An earlier study from France reported that only 6% of sports-related SCA occurred in young competitive athletes between the ages of 15 and 35 years.13, 18 The present study extended these observations to all young individuals that suffered SCA in a large community. We report that the relatively small proportion of sports-related SCA (14%) was dwarfed by SCA (86%) in non-sports settings. This is in accordance with a previous nationwide study of young SCA in Denmark that reported a small proportion of sudden deaths in the young (11%) occurring during exercise or organized sports activity.9 However, other retrospective studies have reported a higher prevalence of sports as a trigger of SCA (24%–33%).6–8 Although sports remain an important trigger of SCA and were not able to differentiate between competitive versus non-competitive athletes. However, even among competitive athletes, 40% of SCAs occur at rest.23 While sports remains an important trigger of SCA, our findings suggest that an equal emphasis is required on SCA prediction and prevention in non-sports settings.
Several recent studies have described the underlying pathology of SCA in the young in different age groups and populations, with a relatively similar distribution of primary ventricular arrhythmia syndromes, coronary disease, HCM, and LVH as observed in the overall Oregon SUDS population.5, 6, 23–25 However, the high prevalence of cardiovascular risk factors SCA in the young has significant clinical and public health implications. At least 58% of overall SCA cases had an established risk factor for cardiovascular disease such as diabetes mellitus, hyerptension, and obesity. In fact, 61% of patients were obese or overweight and 18% met criteria for extreme obesity, with a BMI ≥40 kg/m2. There was a sizeable subgroup with coronary disease and LVH, especially among the patients who were obese. In contrast, cases with primary ventricular arrhythmia syndromes or HCM, constituted a smaller proportion of cases.
The Bogalusa Heart Study has provided important information linking cardiovascular risk factors at early ages to future cardiovascular morbidity and mortality.
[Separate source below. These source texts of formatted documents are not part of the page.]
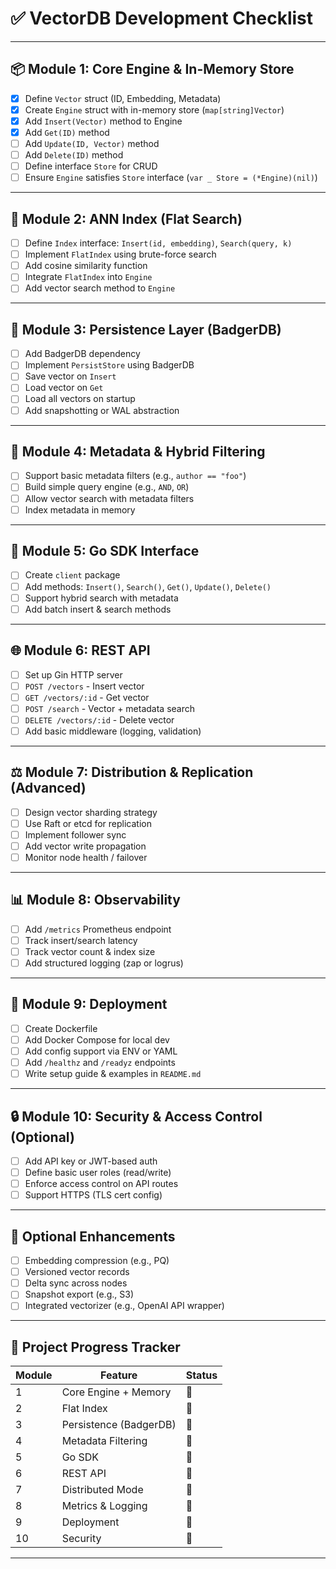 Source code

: # ✅ VectorDB Development Checklist


---

## 📦 Module 1: Core Engine & In-Memory Store

- [x] Define `Vector` struct (ID, Embedding, Metadata)
- [x] Create `Engine` struct with in-memory store (`map[string]Vector`)
- [x] Add `Insert(Vector)` method to Engine
- [x] Add `Get(ID)` method
- [ ] Add `Update(ID, Vector)` method
- [ ] Add `Delete(ID)` method
- [ ] Define interface `Store` for CRUD
- [ ] Ensure `Engine` satisfies `Store` interface (`var _ Store = (*Engine)(nil)`)

---

## 📌 Module 2: ANN Index (Flat Search)

- [ ] Define `Index` interface: `Insert(id, embedding)`, `Search(query, k)`
- [ ] Implement `FlatIndex` using brute-force search
- [ ] Add cosine similarity function
- [ ] Integrate `FlatIndex` into `Engine`
- [ ] Add vector search method to `Engine`

---

## 💾 Module 3: Persistence Layer (BadgerDB)

- [ ] Add BadgerDB dependency
- [ ] Implement `PersistStore` using BadgerDB
- [ ] Save vector on `Insert`
- [ ] Load vector on `Get`
- [ ] Load all vectors on startup
- [ ] Add snapshotting or WAL abstraction

---

## 🧠 Module 4: Metadata & Hybrid Filtering

- [ ] Support basic metadata filters (e.g., `author == "foo"`)
- [ ] Build simple query engine (e.g., `AND`, `OR`)
- [ ] Allow vector search with metadata filters
- [ ] Index metadata in memory

---

## 🔗 Module 5: Go SDK Interface

- [ ] Create `client` package
- [ ] Add methods: `Insert()`, `Search()`, `Get()`, `Update()`, `Delete()`
- [ ] Support hybrid search with metadata
- [ ] Add batch insert & search methods

---

## 🌐 Module 6: REST API

- [ ] Set up Gin HTTP server
- [ ] `POST /vectors` - Insert vector
- [ ] `GET /vectors/:id` - Get vector
- [ ] `POST /search` - Vector + metadata search
- [ ] `DELETE /vectors/:id` - Delete vector
- [ ] Add basic middleware (logging, validation)

---

## ⚖️ Module 7: Distribution & Replication (Advanced)

- [ ] Design vector sharding strategy
- [ ] Use Raft or etcd for replication
- [ ] Implement follower sync
- [ ] Add vector write propagation
- [ ] Monitor node health / failover

---

## 📊 Module 8: Observability

- [ ] Add `/metrics` Prometheus endpoint
- [ ] Track insert/search latency
- [ ] Track vector count & index size
- [ ] Add structured logging (zap or logrus)

---

## 🚢 Module 9: Deployment

- [ ] Create Dockerfile
- [ ] Add Docker Compose for local dev
- [ ] Add config support via ENV or YAML
- [ ] Add `/healthz` and `/readyz` endpoints
- [ ] Write setup guide & examples in `README.md`

---

## 🔒 Module 10: Security & Access Control (Optional)

- [ ] Add API key or JWT-based auth
- [ ] Define basic user roles (read/write)
- [ ] Enforce access control on API routes
- [ ] Support HTTPS (TLS cert config)

---

## 🧠 Optional Enhancements

- [ ] Embedding compression (e.g., PQ)
- [ ] Versioned vector records
- [ ] Delta sync across nodes
- [ ] Snapshot export (e.g., S3)
- [ ] Integrated vectorizer (e.g., OpenAI API wrapper)

---

## 📍 Project Progress Tracker

| Module | Feature | Status |
|--------|---------|--------|
| 1 | Core Engine + Memory | 🔲 |
| 2 | Flat Index | 🔲 |
| 3 | Persistence (BadgerDB) | 🔲 |
| 4 | Metadata Filtering | 🔲 |
| 5 | Go SDK | 🔲 |
| 6 | REST API | 🔲 |
| 7 | Distributed Mode | 🔲 |
| 8 | Metrics & Logging | 🔲 |
| 9 | Deployment | 🔲 |
| 10 | Security | 🔲 |

--- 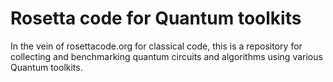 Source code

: # Rosetta code for Quantum toolkits

In the vein of rosettacode.org for classical code, this is a
repository for collecting and benchmarking quantum circuits and
algorithms using various Quantum toolkits.
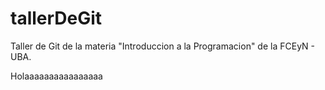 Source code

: # tallerDeGit

Taller de Git de la materia "Introduccion a la Programacion" de la FCEyN - UBA.

Holaaaaaaaaaaaaaaaa
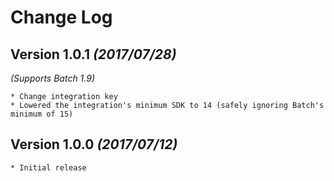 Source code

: Change Log
==========

Version 1.0.1 *(2017/07/28)*
-------------------------------------------
*(Supports Batch 1.9)*  
    
    * Change integration key
    * Lowered the integration's minimum SDK to 14 (safely ignoring Batch's minimum of 15)


Version 1.0.0 *(2017/07/12)*
-------------------------------------------  

    * Initial release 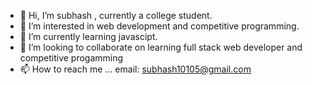 - 👋 Hi, I’m subhash , currently a college student.
- 👀 I’m interested in web development and competitive programming.
- 🌱 I’m currently learning javascipt.
- 💞️ I’m looking to collaborate on learning full stack web developer and competitive progamming
- 📫 How to reach me ... email: subhash10105@gmail.com


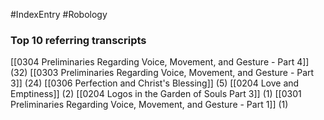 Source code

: #IndexEntry #Robology

### Top 10 referring transcripts
[[0304 Preliminaries Regarding Voice, Movement, and Gesture - Part 4]] (32)
[[0303 Preliminaries Regarding Voice, Movement, and Gesture - Part 3]] (24)
[[0306 Perfection and Christ's Blessing]] (5)
[[0204 Love and Emptiness]] (2)
[[0204 Logos in the Garden of Souls Part 3]] (1)
[[0301 Preliminaries Regarding Voice, Movement, and Gesture - Part 1]] (1)

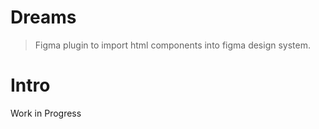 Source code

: # Dreams

> Figma plugin to import html components into figma design system.

# Intro

Work in Progress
In 204 subjects age 2 to 39 years of age who had suffered unnatural deaths largely from trauma, postmortem findings of coronary and aortic atherosclerosis correlated with the presence of cardiovascular risk factors.10 Being overweight and obese is associated with various risk factors even among young children.11 Our findings suggest the potential important contribution of classical cardiovascular risk factors to SCA occurrence at younger ages. Published autopsy studies indicate that 6–10% of all sudden deaths in the <35 age group have LVH on postmortem examination with an otherwise normal heart and no identifiable etiologies for sudden cardiac death.5, 9 The association between LVH and sudden cardiac death has long been acknowledged in adults but has not been well characterized in children and youth.26 Especially with the rising prevalence of childhood obesity and hypertension,27, 28 an emphasis on early preventive interventions that lower cardiovascular risk factors may make a significant impact on the burden of SCA in the young. Furthermore, our subgroup analysis of the obese SCA cases (Table 4) showed that both CAD and LVH were significantly more common in comparison with the nonobese cases. These observations confirm the relative importance of a comprehensive approach to SCA prevention in the young.29 Our finding that at least subtle ECG abnormalities could be detected in the majority of SCA in the young is intriguing in the context of SCA prevention, but also may be partly influenced by selection bias.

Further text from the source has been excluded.